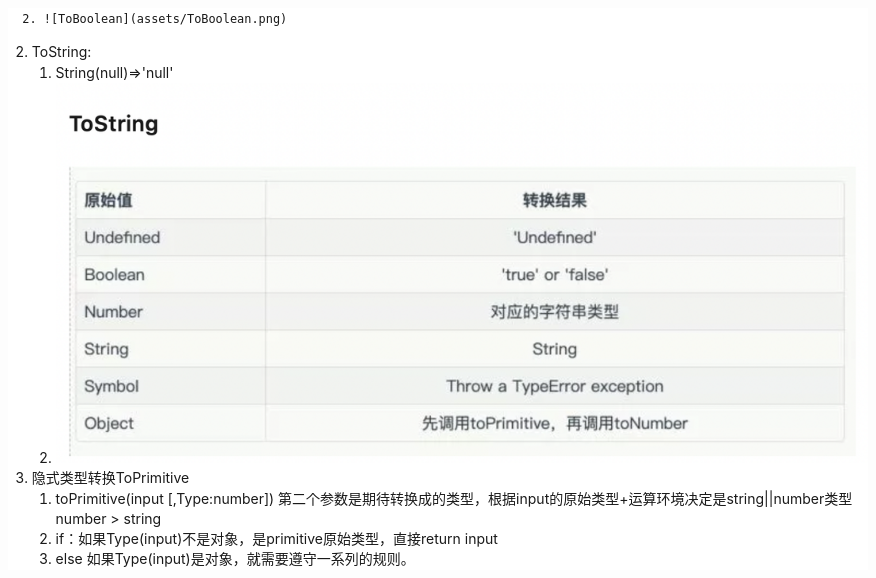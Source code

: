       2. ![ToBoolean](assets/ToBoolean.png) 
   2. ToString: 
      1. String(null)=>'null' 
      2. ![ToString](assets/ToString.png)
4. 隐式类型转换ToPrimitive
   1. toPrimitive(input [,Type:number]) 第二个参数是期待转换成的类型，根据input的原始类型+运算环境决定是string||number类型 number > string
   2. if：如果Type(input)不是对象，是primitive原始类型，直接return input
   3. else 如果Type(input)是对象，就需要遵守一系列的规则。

==

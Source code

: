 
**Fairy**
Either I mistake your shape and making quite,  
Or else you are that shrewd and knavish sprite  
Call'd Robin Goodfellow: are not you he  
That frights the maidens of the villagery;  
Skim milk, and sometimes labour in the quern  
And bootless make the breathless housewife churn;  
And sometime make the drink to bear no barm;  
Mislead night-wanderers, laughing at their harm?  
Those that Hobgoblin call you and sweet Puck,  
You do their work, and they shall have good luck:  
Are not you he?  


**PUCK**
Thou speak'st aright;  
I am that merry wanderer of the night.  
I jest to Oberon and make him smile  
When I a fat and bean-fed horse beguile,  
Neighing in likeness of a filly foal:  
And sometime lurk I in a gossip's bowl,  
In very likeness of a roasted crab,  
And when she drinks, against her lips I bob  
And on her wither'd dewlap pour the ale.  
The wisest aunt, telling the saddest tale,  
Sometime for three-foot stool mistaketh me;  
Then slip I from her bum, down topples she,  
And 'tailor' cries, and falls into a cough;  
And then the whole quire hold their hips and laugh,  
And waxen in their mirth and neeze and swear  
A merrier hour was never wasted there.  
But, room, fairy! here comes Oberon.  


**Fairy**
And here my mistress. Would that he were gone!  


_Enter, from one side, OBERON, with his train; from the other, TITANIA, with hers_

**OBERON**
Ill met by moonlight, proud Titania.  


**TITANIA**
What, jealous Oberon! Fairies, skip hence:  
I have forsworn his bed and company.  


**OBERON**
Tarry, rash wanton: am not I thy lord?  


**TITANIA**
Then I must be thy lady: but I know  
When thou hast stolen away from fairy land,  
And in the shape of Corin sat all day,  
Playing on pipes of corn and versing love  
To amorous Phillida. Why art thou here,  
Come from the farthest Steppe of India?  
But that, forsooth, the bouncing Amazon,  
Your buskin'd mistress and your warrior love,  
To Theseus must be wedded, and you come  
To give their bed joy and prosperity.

■ WORK TO COMPLETE
Restate word for word the entries above, starting at the line with "And sometime lurk" and ending at the line with "And 'tailor' cries, and falls into a cough;", inclusive, and no others.

■ ANSWER SECTION
And sometime lurk I in a gossip's bowl,  
In very likeness of a roasted crab,  
And when she drinks, against her lips I bob  
And on her wither'd dewlap pour the ale.  
The wisest aunt, telling the saddest tale,  
Sometime for three-foot stool mistaketh me;  
Then slip I from her bum, down topples she,  
And 'tailor' cries, and falls into a cough;  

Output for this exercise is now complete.